[Saved data entries]
┄┄┄┄┄┄
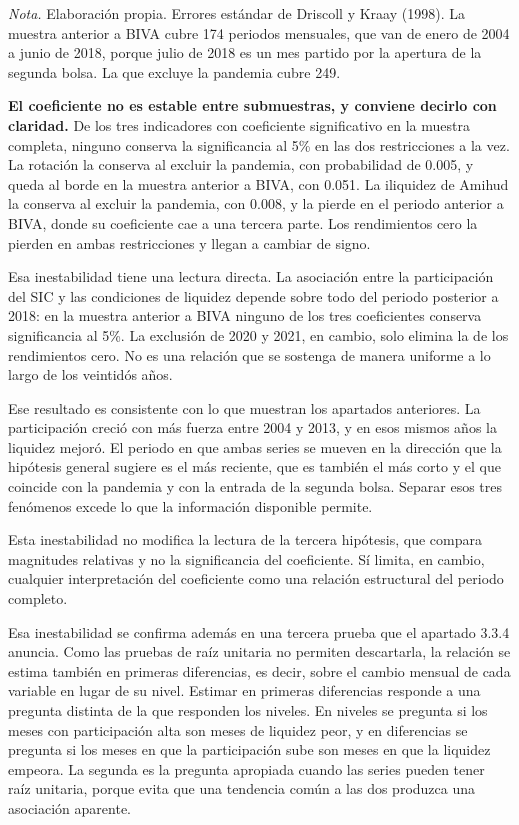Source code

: \emph{Nota.} Elaboración propia. Errores estándar de Driscoll y Kraay (1998). La muestra anterior a BIVA cubre 174 periodos mensuales, que van de enero de 2004 a junio de 2018, porque julio de 2018 es un mes partido por la apertura de la segunda bolsa. La que excluye la pandemia cubre 249.

\textbf{El coeficiente no es estable entre submuestras, y conviene decirlo con claridad.} De los tres indicadores con coeficiente significativo en la muestra completa, ninguno conserva la significancia al 5\% en las dos restricciones a la vez. La rotación la conserva al excluir la pandemia, con probabilidad de 0.005, y queda al borde en la muestra anterior a BIVA, con 0.051. La iliquidez de Amihud la conserva al excluir la pandemia, con 0.008, y la pierde en el periodo anterior a BIVA, donde su coeficiente cae a una tercera parte. Los rendimientos cero la pierden en ambas restricciones y llegan a cambiar de signo.

Esa inestabilidad tiene una lectura directa. La asociación entre la participación del SIC y las condiciones de liquidez depende sobre todo del periodo posterior a 2018: en la muestra anterior a BIVA ninguno de los tres coeficientes conserva significancia al 5\%. La exclusión de 2020 y 2021, en cambio, solo elimina la de los rendimientos cero. No es una relación que se sostenga de manera uniforme a lo largo de los veintidós años.

Ese resultado es consistente con lo que muestran los apartados anteriores. La participación creció con más fuerza entre 2004 y 2013, y en esos mismos años la liquidez mejoró. El periodo en que ambas series se mueven en la dirección que la hipótesis general sugiere es el más reciente, que es también el más corto y el que coincide con la pandemia y con la entrada de la segunda bolsa. Separar esos tres fenómenos excede lo que la información disponible permite.

Esta inestabilidad no modifica la lectura de la tercera hipótesis, que compara magnitudes relativas y no la significancia del coeficiente. Sí limita, en cambio, cualquier interpretación del coeficiente como una relación estructural del periodo completo.

Esa inestabilidad se confirma además en una tercera prueba que el apartado 3.3.4 anuncia. Como las pruebas de raíz unitaria no permiten descartarla, la relación se estima también en primeras diferencias, es decir, sobre el cambio mensual de cada variable en lugar de su nivel. Estimar en primeras diferencias responde a una pregunta distinta de la que responden los niveles. En niveles se pregunta si los meses con participación alta son meses de liquidez peor, y en diferencias se pregunta si los meses en que la participación sube son meses en que la liquidez empeora. La segunda es la pregunta apropiada cuando las series pueden tener raíz unitaria, porque evita que una tendencia común a las dos produzca una asociación aparente.


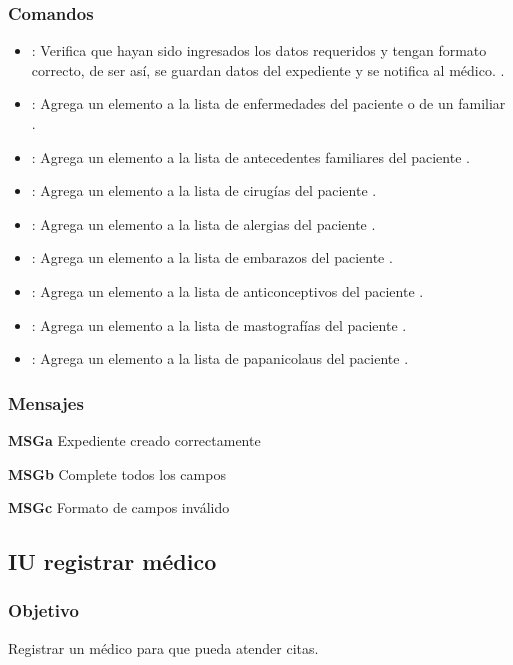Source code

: \subsubsection{Comandos}
\begin{itemize}
	\item {}:  Verifica que hayan sido ingresados los datos requeridos y tengan formato correcto, de ser así, se guardan datos del expediente y se notifica al médico.  .	
	\item {}:  Agrega un elemento a la lista de enfermedades del paciente o de un familiar .
	\item {}:  Agrega un elemento a la lista de antecedentes familiares del paciente .
	\item {}:  Agrega un elemento a la lista de cirugías del paciente .
	\item {}:  Agrega un elemento a la lista de alergias del paciente .
	\item {}:  Agrega un elemento a la lista de embarazos del paciente .
	\item {}:  Agrega un elemento a la lista de anticonceptivos del paciente .
	\item {}:  Agrega un elemento a la lista de mastografías del paciente .
	\item {}:  Agrega un elemento a la lista de papanicolaus del paciente .
\end{itemize}

\subsubsection{Mensajes}
\begin{Citemize}
	\item {\bf MSGa} Expediente creado correctamente
	\item {\bf MSGb} Complete todos los campos
	\item {\bf MSGc} Formato de campos inválido
\end{Citemize}


\subsection{IU registrar médico}

\subsubsection{Objetivo}
Registrar un médico para que pueda atender citas.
┄┄┄┄┄┄
→ **TASK TO CARRY OUT**: Could every record be given again exactly, with its pictures left out?

→ **YOUR RESPONSE**:
Source code

: \emph{Nota.} Elaboración propia. Errores estándar de Driscoll y Kraay (1998). La muestra anterior a BIVA cubre 174 periodos mensuales, que van de enero de 2004 a junio de 2018, porque julio de 2018 es un mes partido por la apertura de la segunda bolsa. La que excluye la pandemia cubre 249.

\textbf{El coeficiente no es estable entre submuestras, y conviene decirlo con claridad.} De los tres indicadores con coeficiente significativo en la muestra completa, ninguno conserva la significancia al 5\% en las dos restricciones a la vez. La rotación la conserva al excluir la pandemia, con probabilidad de 0.005, y queda al borde en la muestra anterior a BIVA, con 0.051. La iliquidez de Amihud la conserva al excluir la pandemia, con 0.008, y la pierde en el periodo anterior a BIVA, donde su coeficiente cae a una tercera parte. Los rendimientos cero la pierden en ambas restricciones y llegan a cambiar de signo.

Esa inestabilidad tiene una lectura directa. La asociación entre la participación del SIC y las condiciones de liquidez depende sobre todo del periodo posterior a 2018: en la muestra anterior a BIVA ninguno de los tres coeficientes conserva significancia al 5\%. La exclusión de 2020 y 2021, en cambio, solo elimina la de los rendimientos cero. No es una relación que se sostenga de manera uniforme a lo largo de los veintidós años.

Ese resultado es consistente con lo que muestran los apartados anteriores. La participación creció con más fuerza entre 2004 y 2013, y en esos mismos años la liquidez mejoró. El periodo en que ambas series se mueven en la dirección que la hipótesis general sugiere es el más reciente, que es también el más corto y el que coincide con la pandemia y con la entrada de la segunda bolsa. Separar esos tres fenómenos excede lo que la información disponible permite.

Esta inestabilidad no modifica la lectura de la tercera hipótesis, que compara magnitudes relativas y no la significancia del coeficiente. Sí limita, en cambio, cualquier interpretación del coeficiente como una relación estructural del periodo completo.

Esa inestabilidad se confirma además en una tercera prueba que el apartado 3.3.4 anuncia. Como las pruebas de raíz unitaria no permiten descartarla, la relación se estima también en primeras diferencias, es decir, sobre el cambio mensual de cada variable en lugar de su nivel. Estimar en primeras diferencias responde a una pregunta distinta de la que responden los niveles. En niveles se pregunta si los meses con participación alta son meses de liquidez peor, y en diferencias se pregunta si los meses en que la participación sube son meses en que la liquidez empeora. La segunda es la pregunta apropiada cuando las series pueden tener raíz unitaria, porque evita que una tendencia común a las dos produzca una asociación aparente.


Source code

: \subsubsection{Comandos}
\begin{itemize}
	\item {}:  Verifica que hayan sido ingresados los datos requeridos y tengan formato correcto, de ser así, se guardan datos del expediente y se notifica al médico.  .	
	\item {}:  Agrega un elemento a la lista de enfermedades del paciente o de un familiar .
	\item {}:  Agrega un elemento a la lista de antecedentes familiares del paciente .
	\item {}:  Agrega un elemento a la lista de cirugías del paciente .
	\item {}:  Agrega un elemento a la lista de alergias del paciente .
	\item {}:  Agrega un elemento a la lista de embarazos del paciente .
	\item {}:  Agrega un elemento a la lista de anticonceptivos del paciente .
	\item {}:  Agrega un elemento a la lista de mastografías del paciente .
	\item {}:  Agrega un elemento a la lista de papanicolaus del paciente .
\end{itemize}

\subsubsection{Mensajes}
\begin{Citemize}
	\item {\bf MSGa} Expediente creado correctamente
	\item {\bf MSGb} Complete todos los campos
	\item {\bf MSGc} Formato de campos inválido
\end{Citemize}


\subsection{IU registrar médico}

\subsubsection{Objetivo}
Registrar un médico para que pueda atender citas.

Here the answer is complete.